### Task statement
Read the entries below and pull out each line with the string "Dist".

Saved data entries

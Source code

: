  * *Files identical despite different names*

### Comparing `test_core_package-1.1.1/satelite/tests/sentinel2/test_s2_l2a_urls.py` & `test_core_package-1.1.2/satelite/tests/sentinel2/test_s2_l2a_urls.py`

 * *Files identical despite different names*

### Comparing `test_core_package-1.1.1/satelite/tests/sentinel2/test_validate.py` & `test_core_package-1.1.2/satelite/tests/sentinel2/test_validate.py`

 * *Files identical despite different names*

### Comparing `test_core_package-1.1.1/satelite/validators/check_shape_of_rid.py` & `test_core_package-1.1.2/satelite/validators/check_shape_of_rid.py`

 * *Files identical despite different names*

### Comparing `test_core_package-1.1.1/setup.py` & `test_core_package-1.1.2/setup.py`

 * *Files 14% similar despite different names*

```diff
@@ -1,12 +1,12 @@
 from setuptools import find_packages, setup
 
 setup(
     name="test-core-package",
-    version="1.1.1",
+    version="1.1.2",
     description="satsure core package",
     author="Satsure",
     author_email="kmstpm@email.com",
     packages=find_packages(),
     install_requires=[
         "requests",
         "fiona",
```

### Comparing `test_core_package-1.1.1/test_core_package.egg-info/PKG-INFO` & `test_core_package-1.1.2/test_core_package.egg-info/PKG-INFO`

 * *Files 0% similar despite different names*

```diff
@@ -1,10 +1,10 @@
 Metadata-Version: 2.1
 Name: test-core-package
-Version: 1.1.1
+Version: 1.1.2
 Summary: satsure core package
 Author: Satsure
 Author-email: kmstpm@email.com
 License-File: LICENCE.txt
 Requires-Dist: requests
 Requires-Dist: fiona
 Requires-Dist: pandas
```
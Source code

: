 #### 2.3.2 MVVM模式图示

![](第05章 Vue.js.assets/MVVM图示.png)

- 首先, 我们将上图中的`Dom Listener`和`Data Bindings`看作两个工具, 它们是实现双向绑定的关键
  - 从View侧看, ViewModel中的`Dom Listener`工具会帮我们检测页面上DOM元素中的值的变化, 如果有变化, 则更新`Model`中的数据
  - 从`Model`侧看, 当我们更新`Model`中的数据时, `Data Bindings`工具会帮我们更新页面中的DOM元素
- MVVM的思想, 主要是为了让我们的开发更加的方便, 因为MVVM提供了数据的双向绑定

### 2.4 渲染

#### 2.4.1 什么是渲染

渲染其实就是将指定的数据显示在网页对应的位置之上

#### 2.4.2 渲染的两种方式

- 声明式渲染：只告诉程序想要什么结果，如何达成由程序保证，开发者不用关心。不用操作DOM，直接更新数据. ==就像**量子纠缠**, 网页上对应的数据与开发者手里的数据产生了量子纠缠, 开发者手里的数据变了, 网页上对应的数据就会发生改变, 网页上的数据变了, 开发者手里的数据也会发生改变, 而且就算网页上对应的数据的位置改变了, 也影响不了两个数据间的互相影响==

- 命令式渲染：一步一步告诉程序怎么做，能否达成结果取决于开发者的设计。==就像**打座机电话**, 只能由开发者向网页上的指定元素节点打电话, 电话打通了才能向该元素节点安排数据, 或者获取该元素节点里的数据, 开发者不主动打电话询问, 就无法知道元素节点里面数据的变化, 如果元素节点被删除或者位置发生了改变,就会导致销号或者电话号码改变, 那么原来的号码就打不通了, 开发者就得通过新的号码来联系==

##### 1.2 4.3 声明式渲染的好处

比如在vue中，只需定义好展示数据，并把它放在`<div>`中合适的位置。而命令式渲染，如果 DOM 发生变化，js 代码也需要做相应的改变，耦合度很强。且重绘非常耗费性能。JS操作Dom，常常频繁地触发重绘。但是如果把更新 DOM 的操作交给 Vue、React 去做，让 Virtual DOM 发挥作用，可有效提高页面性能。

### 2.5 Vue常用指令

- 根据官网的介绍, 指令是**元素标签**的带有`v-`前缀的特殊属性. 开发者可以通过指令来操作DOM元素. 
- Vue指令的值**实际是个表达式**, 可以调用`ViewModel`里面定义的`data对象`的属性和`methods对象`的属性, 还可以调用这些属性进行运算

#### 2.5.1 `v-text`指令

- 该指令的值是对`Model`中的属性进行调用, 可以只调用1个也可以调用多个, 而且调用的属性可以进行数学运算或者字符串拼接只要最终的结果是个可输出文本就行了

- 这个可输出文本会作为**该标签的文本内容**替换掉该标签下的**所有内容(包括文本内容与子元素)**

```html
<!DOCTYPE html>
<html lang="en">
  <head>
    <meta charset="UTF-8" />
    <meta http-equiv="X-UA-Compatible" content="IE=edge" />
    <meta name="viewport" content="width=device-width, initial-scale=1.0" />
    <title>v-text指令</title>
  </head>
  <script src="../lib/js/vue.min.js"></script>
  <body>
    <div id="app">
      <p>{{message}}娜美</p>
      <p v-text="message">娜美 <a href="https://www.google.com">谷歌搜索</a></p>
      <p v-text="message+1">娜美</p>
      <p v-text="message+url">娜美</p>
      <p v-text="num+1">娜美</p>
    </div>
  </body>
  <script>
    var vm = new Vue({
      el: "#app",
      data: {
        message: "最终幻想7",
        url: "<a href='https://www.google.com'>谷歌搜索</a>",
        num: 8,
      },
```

### Answer section
 Requires-Dist: requests
 Requires-Dist: fiona
 Requires-Dist: pandas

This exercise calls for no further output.